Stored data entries
>>>>

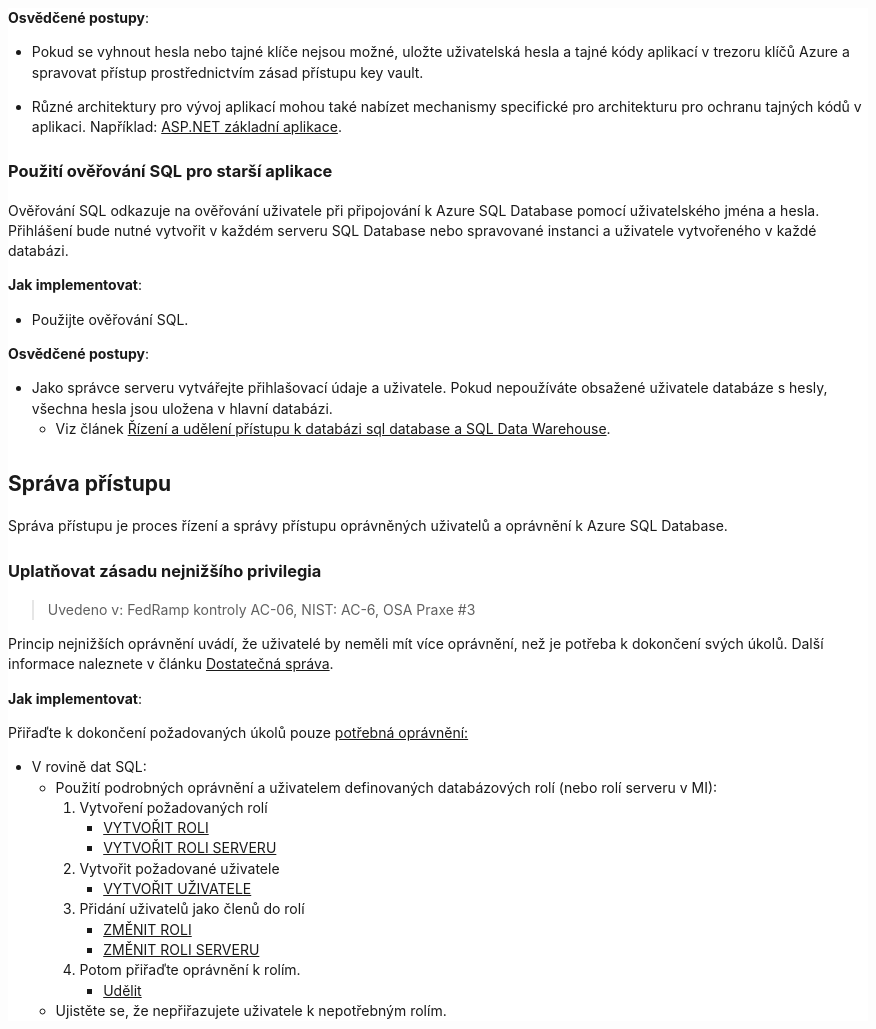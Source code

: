 **Osvědčené postupy**:

- Pokud se vyhnout hesla nebo tajné klíče nejsou možné, uložte uživatelská hesla a tajné kódy aplikací v trezoru klíčů Azure a spravovat přístup prostřednictvím zásad přístupu key vault. 

- Různé architektury pro vývoj aplikací mohou také nabízet mechanismy specifické pro architekturu pro ochranu tajných kódů v aplikaci. Například: [ASP.NET základní aplikace](https://docs.microsoft.com/aspnet/core/security/app-secrets?view=aspnetcore-2.1&tabs=windows).

### <a name="use-sql-authentication-for-legacy-applications"></a>Použití ověřování SQL pro starší aplikace 

Ověřování SQL odkazuje na ověřování uživatele při připojování k Azure SQL Database pomocí uživatelského jména a hesla. Přihlášení bude nutné vytvořit v každém serveru SQL Database nebo spravované instanci a uživatele vytvořeného v každé databázi.

**Jak implementovat**:

- Použijte ověřování SQL.

**Osvědčené postupy**:

- Jako správce serveru vytvářejte přihlašovací údaje a uživatele. Pokud nepoužíváte obsažené uživatele databáze s hesly, všechna hesla jsou uložena v hlavní databázi.
  - Viz článek [Řízení a udělení přístupu k databázi sql database a SQL Data Warehouse](sql-database-manage-logins.md).

## <a name="access-management"></a>Správa přístupu

Správa přístupu je proces řízení a správy přístupu oprávněných uživatelů a oprávnění k Azure SQL Database.

### <a name="implement-principle-of-least-privilege"></a>Uplatňovat zásadu nejnižšího privilegia

> Uvedeno v: FedRamp kontroly AC-06, NIST: AC-6, OSA Praxe #3

Princip nejnižších oprávnění uvádí, že uživatelé by neměli mít více oprávnění, než je potřeba k dokončení svých úkolů. Další informace naleznete v článku [Dostatečná správa](https://docs.microsoft.com/powershell/scripting/learn/remoting/jea/overview).

**Jak implementovat**:

Přiřaďte k dokončení požadovaných úkolů pouze [potřebná oprávnění:](https://docs.microsoft.com/sql/relational-databases/security/permissions-database-engine)

- V rovině dat SQL: 
    - Použití podrobných oprávnění a uživatelem definovaných databázových rolí (nebo rolí serveru v MI): 
        1. Vytvoření požadovaných rolí
            - [VYTVOŘIT ROLI](https://docs.microsoft.com/sql/t-sql/statements/create-role-transact-sql)
            - [VYTVOŘIT ROLI SERVERU](https://docs.microsoft.com/sql/t-sql/statements/create-server-role-transact-sql)
        1. Vytvořit požadované uživatele
            - [VYTVOŘIT UŽIVATELE](https://docs.microsoft.com/sql/t-sql/statements/create-user-transact-sql)
        1. Přidání uživatelů jako členů do rolí 
            - [ZMĚNIT ROLI](https://docs.microsoft.com/sql/t-sql/statements/alter-role-transact-sql)
            - [ZMĚNIT ROLI SERVERU](https://docs.microsoft.com/sql/t-sql/statements/alter-server-role-transact-sql)
        1. Potom přiřaďte oprávnění k rolím. 
            - [Udělit](https://docs.microsoft.com/sql/t-sql/statements/grant-transact-sql) 
    - Ujistěte se, že nepřiřazujete uživatele k nepotřebným rolím.
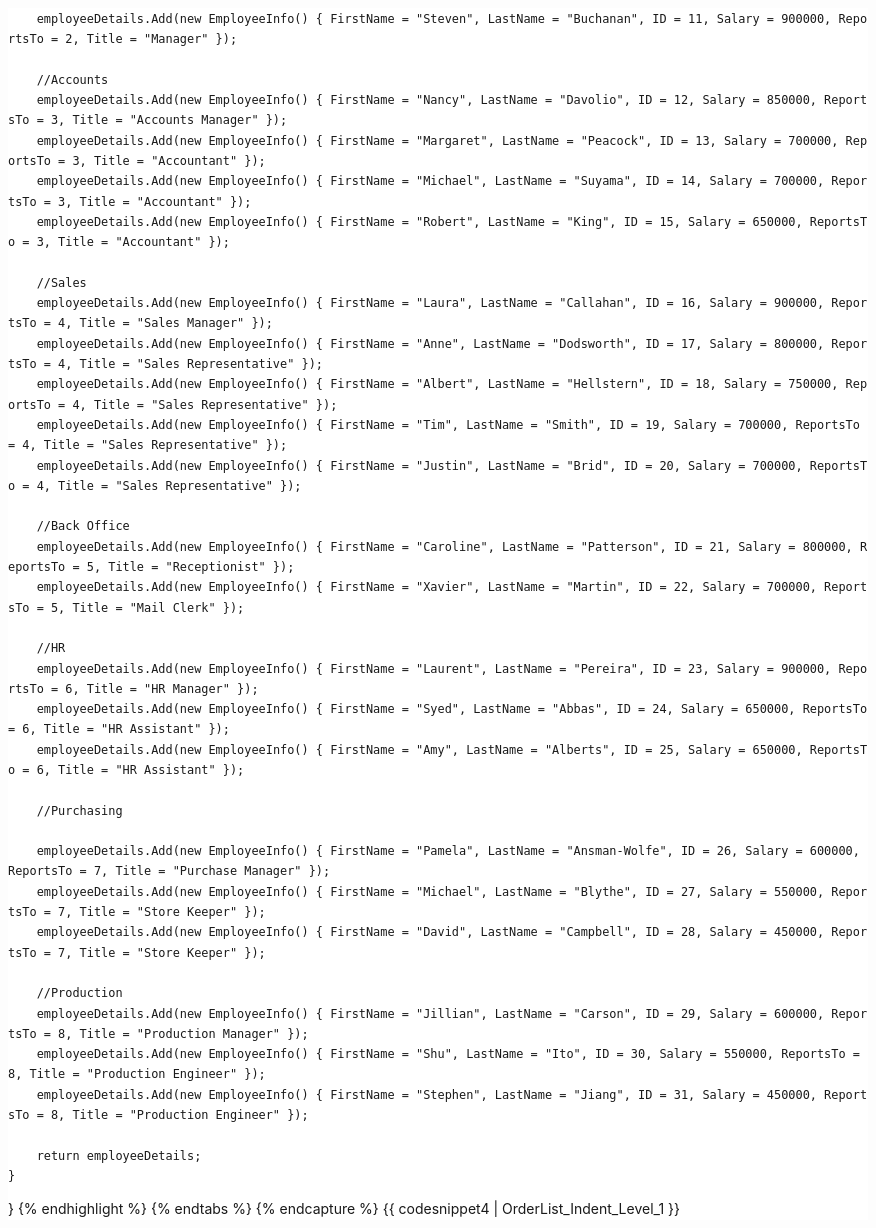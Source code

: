         employeeDetails.Add(new EmployeeInfo() { FirstName = "Steven", LastName = "Buchanan", ID = 11, Salary = 900000, ReportsTo = 2, Title = "Manager" });

        //Accounts
        employeeDetails.Add(new EmployeeInfo() { FirstName = "Nancy", LastName = "Davolio", ID = 12, Salary = 850000, ReportsTo = 3, Title = "Accounts Manager" });
        employeeDetails.Add(new EmployeeInfo() { FirstName = "Margaret", LastName = "Peacock", ID = 13, Salary = 700000, ReportsTo = 3, Title = "Accountant" });
        employeeDetails.Add(new EmployeeInfo() { FirstName = "Michael", LastName = "Suyama", ID = 14, Salary = 700000, ReportsTo = 3, Title = "Accountant" });
        employeeDetails.Add(new EmployeeInfo() { FirstName = "Robert", LastName = "King", ID = 15, Salary = 650000, ReportsTo = 3, Title = "Accountant" });

        //Sales
        employeeDetails.Add(new EmployeeInfo() { FirstName = "Laura", LastName = "Callahan", ID = 16, Salary = 900000, ReportsTo = 4, Title = "Sales Manager" });
        employeeDetails.Add(new EmployeeInfo() { FirstName = "Anne", LastName = "Dodsworth", ID = 17, Salary = 800000, ReportsTo = 4, Title = "Sales Representative" });
        employeeDetails.Add(new EmployeeInfo() { FirstName = "Albert", LastName = "Hellstern", ID = 18, Salary = 750000, ReportsTo = 4, Title = "Sales Representative" });
        employeeDetails.Add(new EmployeeInfo() { FirstName = "Tim", LastName = "Smith", ID = 19, Salary = 700000, ReportsTo = 4, Title = "Sales Representative" });
        employeeDetails.Add(new EmployeeInfo() { FirstName = "Justin", LastName = "Brid", ID = 20, Salary = 700000, ReportsTo = 4, Title = "Sales Representative" });

        //Back Office
        employeeDetails.Add(new EmployeeInfo() { FirstName = "Caroline", LastName = "Patterson", ID = 21, Salary = 800000, ReportsTo = 5, Title = "Receptionist" });
        employeeDetails.Add(new EmployeeInfo() { FirstName = "Xavier", LastName = "Martin", ID = 22, Salary = 700000, ReportsTo = 5, Title = "Mail Clerk" });

        //HR
        employeeDetails.Add(new EmployeeInfo() { FirstName = "Laurent", LastName = "Pereira", ID = 23, Salary = 900000, ReportsTo = 6, Title = "HR Manager" });
        employeeDetails.Add(new EmployeeInfo() { FirstName = "Syed", LastName = "Abbas", ID = 24, Salary = 650000, ReportsTo = 6, Title = "HR Assistant" });
        employeeDetails.Add(new EmployeeInfo() { FirstName = "Amy", LastName = "Alberts", ID = 25, Salary = 650000, ReportsTo = 6, Title = "HR Assistant" });

        //Purchasing

        employeeDetails.Add(new EmployeeInfo() { FirstName = "Pamela", LastName = "Ansman-Wolfe", ID = 26, Salary = 600000, ReportsTo = 7, Title = "Purchase Manager" });
        employeeDetails.Add(new EmployeeInfo() { FirstName = "Michael", LastName = "Blythe", ID = 27, Salary = 550000, ReportsTo = 7, Title = "Store Keeper" });
        employeeDetails.Add(new EmployeeInfo() { FirstName = "David", LastName = "Campbell", ID = 28, Salary = 450000, ReportsTo = 7, Title = "Store Keeper" });

        //Production
        employeeDetails.Add(new EmployeeInfo() { FirstName = "Jillian", LastName = "Carson", ID = 29, Salary = 600000, ReportsTo = 8, Title = "Production Manager" });
        employeeDetails.Add(new EmployeeInfo() { FirstName = "Shu", LastName = "Ito", ID = 30, Salary = 550000, ReportsTo = 8, Title = "Production Engineer" });
        employeeDetails.Add(new EmployeeInfo() { FirstName = "Stephen", LastName = "Jiang", ID = 31, Salary = 450000, ReportsTo = 8, Title = "Production Engineer" });

        return employeeDetails;
    }
}
{% endhighlight %}
{% endtabs %}
{% endcapture %}
{{ codesnippet4 | OrderList_Indent_Level_1 }}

<<<<

**Work order:** Repeat exactly the lines from the first line of the records above through the line containing "pro starší aplikace", both included. Leave out the pictures.

**Solution to this task:**
Source code

: **Osvědčené postupy**:

- Pokud se vyhnout hesla nebo tajné klíče nejsou možné, uložte uživatelská hesla a tajné kódy aplikací v trezoru klíčů Azure a spravovat přístup prostřednictvím zásad přístupu key vault. 

- Různé architektury pro vývoj aplikací mohou také nabízet mechanismy specifické pro architekturu pro ochranu tajných kódů v aplikaci. Například: [ASP.NET základní aplikace](https://docs.microsoft.com/aspnet/core/security/app-secrets?view=aspnetcore-2.1&tabs=windows).

### <a name="use-sql-authentication-for-legacy-applications"></a>Použití ověřování SQL pro starší aplikace 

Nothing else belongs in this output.